Tra gli altri elementi che Guerci prende in considerazione vi sono la netta separazione tra sistema imprenditoriale e università e istituti di ricerca in genere e la scarsità di venture capital.

Nel primo caso il fenomeno si evidenzia attraverso la debolezza dei flussi di laureati in discipline tecnico scientifiche nella direzione del sistema dei distretti (si confronti per una iniziativa in controtendenza Il Sole 24 Ore, 2 ottobre 2001, «Più rischi senza ricerca»), che sembra più orientato a potenziare le strutture di marketing e amministrative che quelle legate all’innovazione tecnologica. Implicitamente questo conferma la tendenza del venture capital verso le "bolle speculative", a finanziare, come scrive Guerci, «le idee più assurde quando era di moda la New economy ma è restio a assumersi i rischi di iniziative tecnologiche, che conosce e forse ama poco».

Emerge il quadro di un sistema paese in cui esistono sì punte di eccellenza e spinte all’innovazione, anche di singole individualità (cfr. "La signora che ha messo i tappi alla filosofia", La Repubblica del 3 dicembre 2001), però scarsamente permeabile alla cultura dell’innovazione. Nella cultura della nostra impresa minore la tecnologia - ovviamente vi sono splendide eccezioni - non è ancora divenuta una leva competitiva prioritaria, specialmente nelle sue componenti politiche.

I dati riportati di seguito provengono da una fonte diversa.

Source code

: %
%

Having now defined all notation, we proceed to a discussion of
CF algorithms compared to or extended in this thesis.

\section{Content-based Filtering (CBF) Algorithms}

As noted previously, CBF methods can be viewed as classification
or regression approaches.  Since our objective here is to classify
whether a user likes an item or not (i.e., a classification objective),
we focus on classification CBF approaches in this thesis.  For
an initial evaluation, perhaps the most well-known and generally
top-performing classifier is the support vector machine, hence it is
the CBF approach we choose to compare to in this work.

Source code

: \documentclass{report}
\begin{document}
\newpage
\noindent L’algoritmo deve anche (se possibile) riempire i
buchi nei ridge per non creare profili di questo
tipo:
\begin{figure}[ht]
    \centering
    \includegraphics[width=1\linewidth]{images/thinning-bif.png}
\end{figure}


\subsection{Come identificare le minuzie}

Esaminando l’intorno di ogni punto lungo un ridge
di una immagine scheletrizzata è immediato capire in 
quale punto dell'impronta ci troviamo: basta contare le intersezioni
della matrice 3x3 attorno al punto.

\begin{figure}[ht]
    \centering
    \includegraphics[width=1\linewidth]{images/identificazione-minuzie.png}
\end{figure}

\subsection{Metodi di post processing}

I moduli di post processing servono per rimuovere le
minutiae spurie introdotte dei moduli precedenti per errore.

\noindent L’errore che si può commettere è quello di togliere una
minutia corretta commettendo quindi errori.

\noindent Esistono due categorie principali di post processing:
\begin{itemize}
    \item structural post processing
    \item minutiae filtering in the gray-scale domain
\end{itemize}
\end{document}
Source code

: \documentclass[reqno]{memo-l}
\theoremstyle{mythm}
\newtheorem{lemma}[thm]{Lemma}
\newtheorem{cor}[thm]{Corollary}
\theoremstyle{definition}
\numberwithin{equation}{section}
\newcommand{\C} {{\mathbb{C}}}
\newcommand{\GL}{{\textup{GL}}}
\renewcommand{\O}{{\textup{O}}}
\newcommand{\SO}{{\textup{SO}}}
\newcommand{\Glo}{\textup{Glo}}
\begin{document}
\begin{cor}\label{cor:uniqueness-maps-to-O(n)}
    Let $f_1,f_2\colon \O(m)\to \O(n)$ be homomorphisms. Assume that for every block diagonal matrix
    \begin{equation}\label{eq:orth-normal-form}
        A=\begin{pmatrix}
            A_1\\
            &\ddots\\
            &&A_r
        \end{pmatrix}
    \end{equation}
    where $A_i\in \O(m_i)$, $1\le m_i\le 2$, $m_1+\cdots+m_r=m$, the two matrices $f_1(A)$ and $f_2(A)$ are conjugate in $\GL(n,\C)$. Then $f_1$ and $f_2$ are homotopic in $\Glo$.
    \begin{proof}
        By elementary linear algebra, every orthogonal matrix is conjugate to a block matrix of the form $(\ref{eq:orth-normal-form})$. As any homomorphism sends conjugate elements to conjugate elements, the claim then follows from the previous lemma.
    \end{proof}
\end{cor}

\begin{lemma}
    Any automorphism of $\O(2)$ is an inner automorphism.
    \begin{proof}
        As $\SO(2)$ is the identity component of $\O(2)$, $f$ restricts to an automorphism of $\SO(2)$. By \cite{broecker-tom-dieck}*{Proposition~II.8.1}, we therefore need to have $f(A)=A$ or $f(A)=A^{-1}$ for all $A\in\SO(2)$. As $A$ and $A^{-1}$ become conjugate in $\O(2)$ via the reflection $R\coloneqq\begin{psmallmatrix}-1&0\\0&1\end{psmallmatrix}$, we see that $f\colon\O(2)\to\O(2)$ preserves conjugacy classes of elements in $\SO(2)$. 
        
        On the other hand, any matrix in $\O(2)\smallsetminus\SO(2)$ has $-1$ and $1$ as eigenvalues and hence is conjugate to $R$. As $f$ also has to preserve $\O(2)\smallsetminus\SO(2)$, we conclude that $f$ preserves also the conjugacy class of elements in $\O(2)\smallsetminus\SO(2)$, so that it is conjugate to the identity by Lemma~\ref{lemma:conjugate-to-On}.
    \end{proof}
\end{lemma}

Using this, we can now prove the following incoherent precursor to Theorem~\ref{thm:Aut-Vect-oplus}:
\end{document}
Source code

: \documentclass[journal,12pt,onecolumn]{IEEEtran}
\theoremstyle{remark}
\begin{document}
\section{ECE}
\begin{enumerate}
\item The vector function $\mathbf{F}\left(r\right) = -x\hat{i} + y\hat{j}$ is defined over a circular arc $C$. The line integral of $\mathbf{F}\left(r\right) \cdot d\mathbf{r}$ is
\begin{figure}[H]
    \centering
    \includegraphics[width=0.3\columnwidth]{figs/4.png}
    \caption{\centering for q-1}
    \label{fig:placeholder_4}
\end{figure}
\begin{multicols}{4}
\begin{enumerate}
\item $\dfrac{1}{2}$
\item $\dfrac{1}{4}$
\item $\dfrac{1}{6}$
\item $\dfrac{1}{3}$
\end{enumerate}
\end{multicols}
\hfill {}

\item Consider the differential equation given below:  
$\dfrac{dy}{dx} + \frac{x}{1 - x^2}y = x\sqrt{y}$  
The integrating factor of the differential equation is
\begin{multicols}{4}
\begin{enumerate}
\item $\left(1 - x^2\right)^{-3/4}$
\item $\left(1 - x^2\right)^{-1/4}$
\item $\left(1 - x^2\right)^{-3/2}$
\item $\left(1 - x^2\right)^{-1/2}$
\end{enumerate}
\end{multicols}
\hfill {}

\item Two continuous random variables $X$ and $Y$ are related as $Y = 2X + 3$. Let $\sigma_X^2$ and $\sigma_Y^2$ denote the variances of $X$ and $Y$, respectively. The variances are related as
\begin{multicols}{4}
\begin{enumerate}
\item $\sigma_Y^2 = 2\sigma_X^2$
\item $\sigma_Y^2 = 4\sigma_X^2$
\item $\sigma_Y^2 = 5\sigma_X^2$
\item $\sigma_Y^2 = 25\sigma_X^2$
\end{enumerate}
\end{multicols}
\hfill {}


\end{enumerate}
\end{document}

Su Il Sole 24 Ore del 28 luglio il rettore del Politecnico di Milano, Adriano De Maio, ha scritto un articolo dal titolo significativo "Proposta al governo - Progettiamo l'innovazione" di cui vale la pena riportare il seguente passo: «Ritengo che si possa vivere bene e ci si possa sviluppare economicamente, culturalmente, socialmente anche se non si fa più parte del gruppo degli innovatori ma è indubbio che, in questo caso, il ruolo che compete è quello dei trainati e non dei trainanti. Non si sarà più in grado cioè di decidere, con un certo grado di autonomia, del proprio destino ma si sarà sempre più etero-governati. Un ambiente scarsamente innovativo, poi, non solo non attrae risorse esterne ma fa fuggire quelle già presenti. La situazione quindi richiede interventi profondi.».

Non è questa la sede per discutere della proposta di De Maio, tuttavia ciò non esime dal notare che o perché fine luglio non è la data più adatta per fare proposte, o perché si era ridosso dei fatti di Genova o per qualsiasi altro motivo, fatto sta che la proposta, a quanto mi risulta, non ha suscitato molto interesse, nemmeno quello di promuovere un ampio dibattito pubblico.

Merita infine di segnalare su Il Sole 24 Ore del 5 dicembre un articolo del presidente dell’Airi (vedi sopra), Renato Ugo, "L'innovazione alla base dello sviluppo", scritto per la presentazione del rapporto biennale "Repertorio delle tecnologie prioritarie per l'industria". Scopo del repertorio è di definire delle strategie prioritarie per l’innovazione separando nettamente «i ruoli e i tempi dell'innovazione tecnologica rispetto a quelli della ricerca di base, le tecnologie analizzate nel Repertorio considerano un periodo di sviluppo di tre-cinque anni, ben differente dai dieci-quindici anni dell'orizzonte della ricerca di base».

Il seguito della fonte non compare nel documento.